I realize a lot of people are angry that RealTouch made a good blowjob robot and you can't get it anymore due to patents and maybe that'll be less of a problem now, but I'd much rather have hundreds or thousands of people educated about sex tech and how to ethically, properly create it. Then they can go on building the next hundreds or thousands of [insert act of sex or intimacy] robot instead.

The 268 patent held back mass market sex tech. While I think there's a lot wrong with mass market sex tech, Buttplug wouldn't exist without it. That said, don't wait on the mass market to free up enough to make your own solutions viable as a product. Sex is extremely personal act, and the internet has proven that almost no one is alone in the way they enjoy it. The most vibrant, interesting sexual communities online never gave a fuck about 268 or any other patent. The energy and excitement of those communities is part of why this blog is still around after all of these years.

Fuck patents. Fuck products. If you're interested in sex tech, find your community. If you have the skills, build with them. Communicate with those building things, because it turns out engineers don't know everything and usually need guidance.
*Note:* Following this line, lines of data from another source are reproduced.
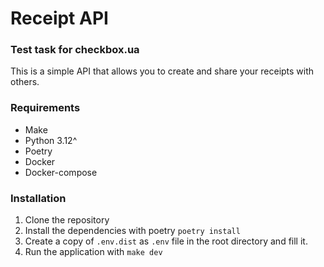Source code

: # Receipt API
### Test task for checkbox.ua
This is a simple API that allows you to create and share your receipts with others.
### Requirements
- Make
- Python 3.12^
- Poetry
- Docker
- Docker-compose

### Installation
1. Clone the repository
2. Install the dependencies with poetry `poetry install`
3. Create a copy of `.env.dist` as `.env` file in the root directory and fill it.
4. Run the application with `make dev`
Produce one-offs via AdaFruit and Shapeways and Tindie if you have the funds, or set up Patreons or Indiegogos to do small runs, not crazy huge launches. If you're afraid of possible legal repercussions, reach out, to me, to lawyers like Maxine Lynn. You may have less to worry about than you think, but you should do your homework nonetheless.

If you make money, fantastic. If you break even, great. Hopefully you don't lose money on it, but that's definitely the situation to plan for.

Communicate and publish, if you can. Make sure your projects live on somehow. Please tell me when you do so I can yell about your work on here, on twitter, on mastodon, wherever. If you don't want to be the face of it, that's fine, I can work with you on ways to anonymize things. I cannot begin to convey how much interesting, personal DIY sex tech we've lost due to issues of shame and "just anonymously throwing things on a message board thread" that gets pushed down due to history then the board dies.

Don't expect this patent expiration to just solve sex tech and flood the market with perfect products. No one gets magically better at producing sex tech at midnight tonight. There's still a fuckton of work to put in.